Evren ise çok büyük. Zaman kavramı da çok karışık, esneyebiliyor, ama biz bunu hissetmiyoruz. Mesafeleri ölçerken nedense zamanı kullanıyoruz. Evrende mesafeler bir ışık huzmesinin bir yılda gidebileceği mesafe üzerinden ölçülüyor. Evren milyarlarca ışık yılı büyüklüğünde, o da bizim teleskoplarla görebildiğimiz kısmı, göremediğimiz kısmı ne kadar büyük kimse bilmiyor, çünkü görünmüyor. Yani bilmek mümkün değil. Zaman esnek ise mesafeler de esnek aslında. Ne kadar karışık değil mi?
Değişmez Evren Kuralları, İlkeleri Üzerine Bilim Kurgu
Zaten biz bilim kuramı ile şunun şurasında kaç yıldır uğraşıyoruz ki. Bilim kurgumuz değişmez evren kuralları, ilkeleri üzerine dayanıyor. Bir elektronun yükü şu kadar, ışığın hızı bu kadar. Bir elektron ile bir diğeri birbirinin tıpatıp aynıdır. Bir proton da diğeri ile tıpatıp aynıdır. Gerçekte öyle mi peki? Şimdilik bildiklerimizle öyle olduğu düşünülüyor.
Ben henüz bu değerler eğer gerçekten değişmez sabit değerlerse bile değişken olup olmadıklarını anlayabilmek için yeterli inceleme vaktimiz olmadığı görüşündeyim. Belki de hiçbiri sabit değerler değildir. Bence değişken olup olmadıklarına emin olamayız, bunu tam olarak bilebileceğimiz düzeyde henüz ölçüm yapamamış olabiliriz. Deney sistemleri yeterince hassas olmayabilir. Bugün sabit diye düşündüğümüz bazı parametreler belki de en azından zaman içerisinde değişkendirler? Bundan bin yıl önce bir elektronun kütlesi bugünkü elektronun kitlesiyle aynı mıydı, söyleyebilecek olan var mı? Bence yok. Kim bilir, bugün bazı şeyleri sabit diye düşünsek de belki bir gün birileri aksini ispat ederler.

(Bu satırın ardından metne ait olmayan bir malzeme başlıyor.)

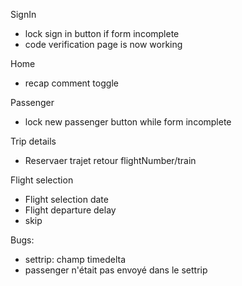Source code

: SignIn
- lock sign in button if form incomplete
- code verification page is now working

Home
- recap comment toggle


Passenger
- lock new passenger button while form incomplete

Trip details
- Reservaer trajet retour flightNumber/train

Flight selection
- Flight selection date
- Flight departure delay
- skip

Bugs:
- settrip: champ timedelta
- passenger n'était pas envoyé dans le settrip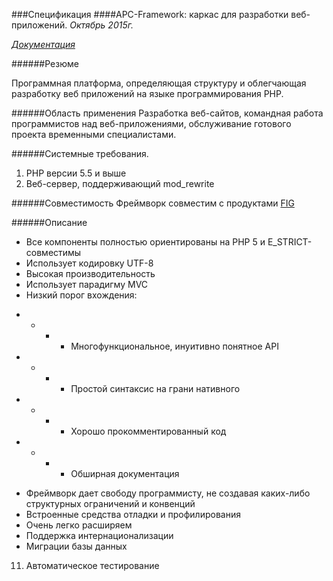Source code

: ###Спецификация
####APC-Framework: каркас для разработки веб-приложений.
*Октябрь 2015г.*

*[Документация](http://abc-framework.ru/)*

######Резюме

Программная платформа, определяющая структуру и облегчающая разработку веб приложений на языке программирования PHP. 


######Область применения
Разработка веб-сайтов, командная работа программистов над веб-приложениями, обслуживание готового проекта временными специалистами.

######Системные требования.
1. PHP версии 5.5 и выше
3. Веб-сервер, поддерживающий mod_rewrite

######Совместимость
Фреймворк совместим с продуктами [FIG](http://www.php-fig.org/)

######Описание
* Все компоненты полностью ориентированы на PHP 5 и E_STRICT- совместимы
* Использует кодировку UTF-8
* Высокая производительность
* Использует парадигму MVC
* Низкий порог вхождения:
- - - - Многофункциональное, инуитивно понятное API 
- - - - Простой синтаксис на грани нативного
- - - - Хорошо прокомментированный код
- - - - Обширная документация
* Фреймворк дает свободу программисту, не создавая каких-либо структурных ограничений и конвенций
* Встроенные средства отладки и профилирования
* Очень легко расширяем
* Поддержка интернационализации
* Миграции базы данных
11. Автоматическое тестирование

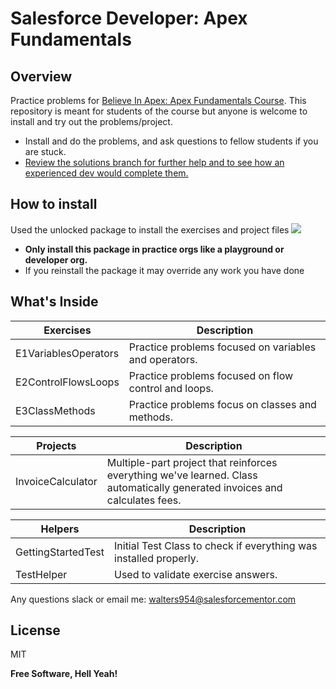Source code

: # Salesforce Developer: Apex Fundamentals

## Overview
Practice problems for [Believe In Apex: Apex Fundamentals Course](https://courses.salesforcementor.com/p/salesforce-development-apex-fundamentals).
This repository is meant for students of the course but anyone is welcome to install and try out the problems/project. 
- Install and do the problems, and ask questions to fellow students if you are stuck. 
- [Review the solutions branch for further help and to see how an experienced dev would complete them.](https://github.com/walters954/salesforcementor-apex-fundamentals/tree/solutions)  
 
## How to install
Used the unlocked package to install the exercises and project files 
[![](https://raw.githubusercontent.com/afawcett/githubsfdeploy/master/deploy.png)](https://login.salesforce.com/packaging/installPackage.apexp?p0=04t1U000007spSFQAY)
- **Only install this package in practice orgs like a playground or developer org.**
- If you reinstall the package it may override any work you have done

## What's Inside
| Exercises | Description |
| ------ | ------ |
| E1VariablesOperators | Practice problems focused on variables and operators. |
| E2ControlFlowsLoops | Practice problems focused on flow control and loops. |
| E3ClassMethods | Practice problems focus on classes and methods.|

| Projects | Description |
| ------ | ------ |
| InvoiceCalculator | Multiple-part project that reinforces everything we've learned. Class automatically generated invoices and calculates fees.|

| Helpers | Description |
| ------ | ------ |
| GettingStartedTest  | Initial Test Class to check if everything was installed properly.  |
| TestHelper | Used to validate exercise answers. |

Any questions slack or email me: walters954@salesforcementor.com

## License

MIT

**Free Software, Hell Yeah!**
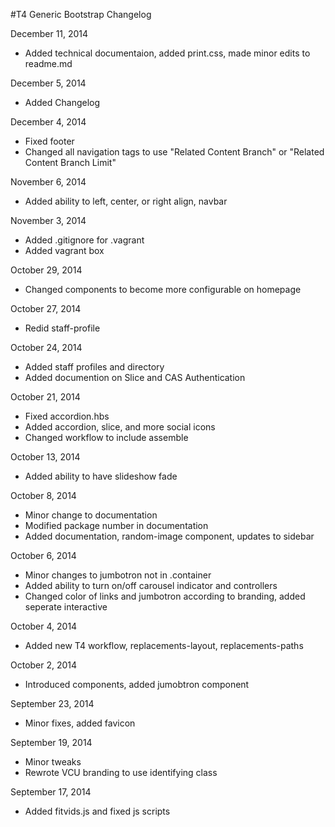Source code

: #T4 Generic Bootstrap Changelog

December 11, 2014
*	Added technical documentaion, added print.css, made minor edits to readme.md

December 5, 2014
*	Added Changelog

December 4, 2014
*	Fixed footer
*	Changed all navigation tags to use "Related Content Branch" or "Related Content Branch Limit"

November 6, 2014
*	Added ability to left, center, or right align, navbar

November 3, 2014
*	Added .gitignore for .vagrant
*	Added vagrant box

October 29, 2014
*	Changed components to become more configurable on homepage

October 27, 2014
*	Redid staff-profile

October 24, 2014
*	Added staff profiles and directory
*	Added documention on Slice and CAS Authentication

October 21, 2014
*	Fixed accordion.hbs
*	Added accordion, slice, and more social icons
*	Changed workflow to include assemble

October 13, 2014
*	Added ability to have slideshow fade

October 8, 2014
*	Minor change to documentation
*	Modified package number in documentation
*	Added documentation, random-image component, updates to sidebar

October 6, 2014
*	Minor changes to jumbotron not in .container
*	Added ability to turn on/off carousel indicator and controllers
*	Changed color of links and jumbotron according to branding, added seperate interactive

October 4, 2014
*	Added new T4 workflow, replacements-layout, replacements-paths

October 2, 2014
*	Introduced components, added jumobtron component

September 23, 2014
*	Minor fixes, added favicon

September 19, 2014
*	Minor tweaks
*	Rewrote VCU branding to use identifying class

September 17, 2014
*	Added fitvids.js and fixed js scripts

Kara madde diye bir şeyden bahsediliyor. Niye kara madde deniyor, çünkü görünmüyor, ışık yaymıyor, bildiğimiz yollardan madde ile iletişime girmiyor, bildiğimiz madde ile benzer özellikleri yok. Aslında ne özellikleri var, gerçekten onu bile bilmiyoruz. Tutsan tutulmaz, baksan görünmez, varlığından bile emin değiliz. Peki nereden çıkmış böyle bir şeyin bahsi diyeceksiniz. Evrende incelenen bazı galaksilerde galaksinin dış çeperlerindeki yıldızların dönüş hızları merkezdeki yıldızların dönüş hızları ile aynı olduğu gözlenmiş. Yani? Ne demek şimdi bu? Bilim insanları bildiğimiz formüller ile hesaplandığında merkezdeki yıldızlar daha hızlı dönmeli diyorlar. Hepsi aynı hızda döndüğü için görünmez bir şeylerin bu döngüye etki etmesi gerekli diyorlar. Bu etkileyen şeyin kara madde olabileceği düşünülüyor.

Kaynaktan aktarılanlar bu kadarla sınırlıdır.